Jimmy Robert Forrest Jr. (saxophonist) was born on January 24, 1920 in St. Louis, Missouri and passed away on August 26, 1980.
Big-toned tenor saxophonists were nurtured, as a rule, in the big bands of the Thirties and Forties. Jimmy Forrest, known for his huge hit “Night Train,” (which reached #1 on the Billboard R & B Chart in March 1952) was featured in the orchestras of Andy Kirk and Duke Ellington, and then struck out as prolific bandleader. He was a popular performer in the R&B circuit throughout the 1950s.
Born and raised in St. Louis, Forrest worked in the Midwest with pianist Eddie Johnson, Fate Marable, the Jeter-Pillars Orchestra, and Don Albert. Respected for his tone and his swinging style, Forrest worked with the Jay McShann Orchestra and the Andy Kirk big band (1942-1948). He had a stint with Duke Ellington in 1949 and two years later recorded “Night Train.” The success of that hit allowed Forrest to lead his own band for several years, recording other similar R & B – oriented material.
During the 1950s, Forrest was recorded live in St. Louis with Miles Davis and in the studio on dates led by Cat Anderson. Forrest’s heart was always in swinging jazz and he enjoyed his association with trumpeter Harry “Sweets” Edison during 1958-1963.
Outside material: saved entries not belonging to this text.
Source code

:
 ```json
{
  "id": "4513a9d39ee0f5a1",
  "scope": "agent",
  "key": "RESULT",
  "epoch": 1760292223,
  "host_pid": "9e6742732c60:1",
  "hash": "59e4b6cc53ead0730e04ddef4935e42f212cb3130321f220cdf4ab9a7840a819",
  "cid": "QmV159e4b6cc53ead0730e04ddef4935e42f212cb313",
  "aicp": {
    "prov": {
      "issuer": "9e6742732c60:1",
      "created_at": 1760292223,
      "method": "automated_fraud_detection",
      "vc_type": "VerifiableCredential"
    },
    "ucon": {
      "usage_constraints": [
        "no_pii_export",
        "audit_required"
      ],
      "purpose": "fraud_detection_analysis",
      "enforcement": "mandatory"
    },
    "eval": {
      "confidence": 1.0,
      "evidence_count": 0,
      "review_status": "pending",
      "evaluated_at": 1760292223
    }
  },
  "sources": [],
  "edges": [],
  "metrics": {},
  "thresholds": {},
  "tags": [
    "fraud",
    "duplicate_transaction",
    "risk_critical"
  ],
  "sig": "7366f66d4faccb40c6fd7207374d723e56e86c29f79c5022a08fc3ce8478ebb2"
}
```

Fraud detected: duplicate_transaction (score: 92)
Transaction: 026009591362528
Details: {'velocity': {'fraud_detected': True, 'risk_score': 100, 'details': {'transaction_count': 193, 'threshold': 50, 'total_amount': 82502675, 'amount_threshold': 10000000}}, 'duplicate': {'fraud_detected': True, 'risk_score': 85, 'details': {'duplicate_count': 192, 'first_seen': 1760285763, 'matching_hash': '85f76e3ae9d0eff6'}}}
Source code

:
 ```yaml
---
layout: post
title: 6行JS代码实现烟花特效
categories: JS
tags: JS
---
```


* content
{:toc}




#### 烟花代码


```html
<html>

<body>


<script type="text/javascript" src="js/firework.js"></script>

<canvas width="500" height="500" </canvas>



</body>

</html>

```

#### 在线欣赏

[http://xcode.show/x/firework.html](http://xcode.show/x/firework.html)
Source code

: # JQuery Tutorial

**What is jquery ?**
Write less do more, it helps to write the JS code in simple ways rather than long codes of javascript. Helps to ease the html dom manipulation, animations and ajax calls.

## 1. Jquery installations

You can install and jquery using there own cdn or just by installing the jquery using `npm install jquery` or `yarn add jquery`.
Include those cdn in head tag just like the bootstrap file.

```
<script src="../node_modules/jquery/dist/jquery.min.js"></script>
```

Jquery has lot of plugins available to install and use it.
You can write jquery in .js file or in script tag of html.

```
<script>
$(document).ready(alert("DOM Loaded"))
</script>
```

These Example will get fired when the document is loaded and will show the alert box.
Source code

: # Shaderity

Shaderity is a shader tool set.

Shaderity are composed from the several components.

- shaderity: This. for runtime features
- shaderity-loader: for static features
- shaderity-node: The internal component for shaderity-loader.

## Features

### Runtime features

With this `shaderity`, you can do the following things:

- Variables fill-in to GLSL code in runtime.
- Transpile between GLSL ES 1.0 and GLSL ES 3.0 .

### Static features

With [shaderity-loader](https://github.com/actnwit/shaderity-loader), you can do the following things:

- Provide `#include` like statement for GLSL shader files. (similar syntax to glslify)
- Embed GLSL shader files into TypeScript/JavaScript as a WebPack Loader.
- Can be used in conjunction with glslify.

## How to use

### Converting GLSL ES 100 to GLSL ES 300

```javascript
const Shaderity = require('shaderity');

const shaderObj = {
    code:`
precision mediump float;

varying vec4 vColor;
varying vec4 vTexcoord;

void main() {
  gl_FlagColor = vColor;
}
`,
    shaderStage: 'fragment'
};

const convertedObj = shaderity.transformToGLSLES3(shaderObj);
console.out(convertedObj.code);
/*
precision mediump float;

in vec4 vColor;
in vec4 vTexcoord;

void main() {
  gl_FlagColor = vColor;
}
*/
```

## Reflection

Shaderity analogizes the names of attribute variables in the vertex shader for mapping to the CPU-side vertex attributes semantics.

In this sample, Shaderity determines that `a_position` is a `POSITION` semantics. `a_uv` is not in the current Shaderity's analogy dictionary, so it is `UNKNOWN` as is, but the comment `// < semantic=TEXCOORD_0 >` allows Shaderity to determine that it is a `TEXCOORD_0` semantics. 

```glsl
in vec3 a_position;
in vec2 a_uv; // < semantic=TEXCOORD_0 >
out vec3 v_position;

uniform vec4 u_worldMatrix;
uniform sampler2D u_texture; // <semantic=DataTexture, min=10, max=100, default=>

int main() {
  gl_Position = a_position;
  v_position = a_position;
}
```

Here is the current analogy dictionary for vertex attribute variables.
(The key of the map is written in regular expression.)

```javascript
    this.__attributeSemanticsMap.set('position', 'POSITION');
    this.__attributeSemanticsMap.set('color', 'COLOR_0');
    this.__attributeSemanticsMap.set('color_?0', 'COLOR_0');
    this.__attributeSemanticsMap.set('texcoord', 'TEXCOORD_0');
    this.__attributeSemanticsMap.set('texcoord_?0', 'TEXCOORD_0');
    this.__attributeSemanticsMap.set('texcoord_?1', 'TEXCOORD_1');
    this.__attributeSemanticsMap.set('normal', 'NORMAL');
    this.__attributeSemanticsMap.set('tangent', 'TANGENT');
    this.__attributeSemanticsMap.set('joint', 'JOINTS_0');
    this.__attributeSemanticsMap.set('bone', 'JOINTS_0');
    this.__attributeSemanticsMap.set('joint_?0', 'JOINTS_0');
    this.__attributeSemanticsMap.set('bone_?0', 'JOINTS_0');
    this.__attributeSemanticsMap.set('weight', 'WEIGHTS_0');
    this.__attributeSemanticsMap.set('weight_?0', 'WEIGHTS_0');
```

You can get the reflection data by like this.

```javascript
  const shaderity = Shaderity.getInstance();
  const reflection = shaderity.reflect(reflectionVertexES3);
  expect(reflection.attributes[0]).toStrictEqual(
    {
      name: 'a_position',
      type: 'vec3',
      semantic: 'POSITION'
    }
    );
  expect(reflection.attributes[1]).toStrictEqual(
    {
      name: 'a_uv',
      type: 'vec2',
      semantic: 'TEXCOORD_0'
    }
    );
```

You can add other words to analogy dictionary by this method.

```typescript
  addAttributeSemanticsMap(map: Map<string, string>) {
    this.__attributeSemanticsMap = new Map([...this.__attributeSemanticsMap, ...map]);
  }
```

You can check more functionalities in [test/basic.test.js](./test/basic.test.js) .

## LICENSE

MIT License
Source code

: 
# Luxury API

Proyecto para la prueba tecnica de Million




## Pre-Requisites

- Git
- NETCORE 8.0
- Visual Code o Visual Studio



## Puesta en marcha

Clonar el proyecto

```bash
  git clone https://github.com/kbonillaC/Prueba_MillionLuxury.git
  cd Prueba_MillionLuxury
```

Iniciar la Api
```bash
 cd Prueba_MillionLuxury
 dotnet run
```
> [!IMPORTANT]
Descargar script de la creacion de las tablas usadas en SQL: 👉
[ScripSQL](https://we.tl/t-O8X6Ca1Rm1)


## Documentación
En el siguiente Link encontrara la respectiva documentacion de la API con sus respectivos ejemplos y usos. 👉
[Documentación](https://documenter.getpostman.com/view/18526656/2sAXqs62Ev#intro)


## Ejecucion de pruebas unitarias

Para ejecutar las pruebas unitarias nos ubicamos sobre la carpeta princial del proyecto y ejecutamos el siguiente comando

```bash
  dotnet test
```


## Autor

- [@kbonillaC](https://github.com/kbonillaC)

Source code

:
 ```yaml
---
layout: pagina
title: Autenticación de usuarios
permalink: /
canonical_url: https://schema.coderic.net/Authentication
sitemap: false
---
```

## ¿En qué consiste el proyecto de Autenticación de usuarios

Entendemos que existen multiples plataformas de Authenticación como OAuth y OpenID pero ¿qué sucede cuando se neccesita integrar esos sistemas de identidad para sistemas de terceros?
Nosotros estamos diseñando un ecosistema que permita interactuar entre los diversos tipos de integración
During that period, Forrest recorded five albums for Prestige and New Jazz, showing that he could play hard bop and soul-jazz in addition to swing and 1950s R & B. “Forrest Fire,” “Out of the Forrest,” “Sit Down and Relax,” “Most Much!,” and “Soul Street,” feature the saxophonist in a quartet with organist Larry Young, groups with either Joe Zawinul or Hugh Lawson on piano, a Latin-flavored date with Ray Barretto, and with the Oliver Nelson Orchestra.
By the time 1961 rolled around, Forrest and Jack McDuff had recorded Tuff Duff and The Honeydrippers and were undoubtedly becoming one of the finest organ/sax combo’s ever recorded.
After a period of freelancing, Jimmy Forrest was a major soloist with Count Basie’s orchestra during 1972-1977, spending the years before his death in 1980 co-leading a group with trombonist Al Grey. His brand of stomping and soulful jazz has never gone out of style.